▶ Your instructions: When you answer, restate the entries below without altering anything.

Items from a dataset
────────────────────

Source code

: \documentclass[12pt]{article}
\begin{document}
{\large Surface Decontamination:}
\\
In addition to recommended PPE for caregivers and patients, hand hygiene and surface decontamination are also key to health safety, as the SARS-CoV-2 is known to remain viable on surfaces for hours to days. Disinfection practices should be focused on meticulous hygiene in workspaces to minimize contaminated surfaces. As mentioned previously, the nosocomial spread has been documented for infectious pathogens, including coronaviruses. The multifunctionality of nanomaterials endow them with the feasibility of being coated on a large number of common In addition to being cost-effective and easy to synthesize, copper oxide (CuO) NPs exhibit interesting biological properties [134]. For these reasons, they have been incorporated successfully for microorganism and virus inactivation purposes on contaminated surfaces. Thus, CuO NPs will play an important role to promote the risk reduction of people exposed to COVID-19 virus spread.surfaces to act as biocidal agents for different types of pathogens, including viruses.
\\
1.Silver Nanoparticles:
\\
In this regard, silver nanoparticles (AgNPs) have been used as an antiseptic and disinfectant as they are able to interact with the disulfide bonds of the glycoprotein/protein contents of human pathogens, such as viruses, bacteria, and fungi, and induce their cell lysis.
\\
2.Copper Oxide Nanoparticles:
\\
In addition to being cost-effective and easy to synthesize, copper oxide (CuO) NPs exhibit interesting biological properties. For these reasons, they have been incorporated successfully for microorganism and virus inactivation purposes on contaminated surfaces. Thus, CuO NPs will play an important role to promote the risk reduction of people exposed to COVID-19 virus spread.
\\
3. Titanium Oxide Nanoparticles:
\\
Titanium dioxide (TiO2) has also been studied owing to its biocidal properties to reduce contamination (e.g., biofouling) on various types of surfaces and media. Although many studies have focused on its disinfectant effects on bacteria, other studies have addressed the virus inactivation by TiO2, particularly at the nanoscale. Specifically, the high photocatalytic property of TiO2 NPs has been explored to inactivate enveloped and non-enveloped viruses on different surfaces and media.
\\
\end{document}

────────────────────

▶ Answer to this task:
Source code

: \documentclass[12pt]{article}
\begin{document}
{\large Surface Decontamination:}
\\
In addition to recommended PPE for caregivers and patients, hand hygiene and surface decontamination are also key to health safety, as the SARS-CoV-2 is known to remain viable on surfaces for hours to days. Disinfection practices should be focused on meticulous hygiene in workspaces to minimize contaminated surfaces. As mentioned previously, the nosocomial spread has been documented for infectious pathogens, including coronaviruses. The multifunctionality of nanomaterials endow them with the feasibility of being coated on a large number of common In addition to being cost-effective and easy to synthesize, copper oxide (CuO) NPs exhibit interesting biological properties [134]. For these reasons, they have been incorporated successfully for microorganism and virus inactivation purposes on contaminated surfaces. Thus, CuO NPs will play an important role to promote the risk reduction of people exposed to COVID-19 virus spread.surfaces to act as biocidal agents for different types of pathogens, including viruses.
\\
1.Silver Nanoparticles:
\\
In this regard, silver nanoparticles (AgNPs) have been used as an antiseptic and disinfectant as they are able to interact with the disulfide bonds of the glycoprotein/protein contents of human pathogens, such as viruses, bacteria, and fungi, and induce their cell lysis.
\\
2.Copper Oxide Nanoparticles:
\\
In addition to being cost-effective and easy to synthesize, copper oxide (CuO) NPs exhibit interesting biological properties. For these reasons, they have been incorporated successfully for microorganism and virus inactivation purposes on contaminated surfaces. Thus, CuO NPs will play an important role to promote the risk reduction of people exposed to COVID-19 virus spread.
\\
3. Titanium Oxide Nanoparticles:
\\
Titanium dioxide (TiO2) has also been studied owing to its biocidal properties to reduce contamination (e.g., biofouling) on various types of surfaces and media. Although many studies have focused on its disinfectant effects on bacteria, other studies have addressed the virus inactivation by TiO2, particularly at the nanoscale. Specifically, the high photocatalytic property of TiO2 NPs has been explored to inactivate enveloped and non-enveloped viruses on different surfaces and media.
\\
\end{document}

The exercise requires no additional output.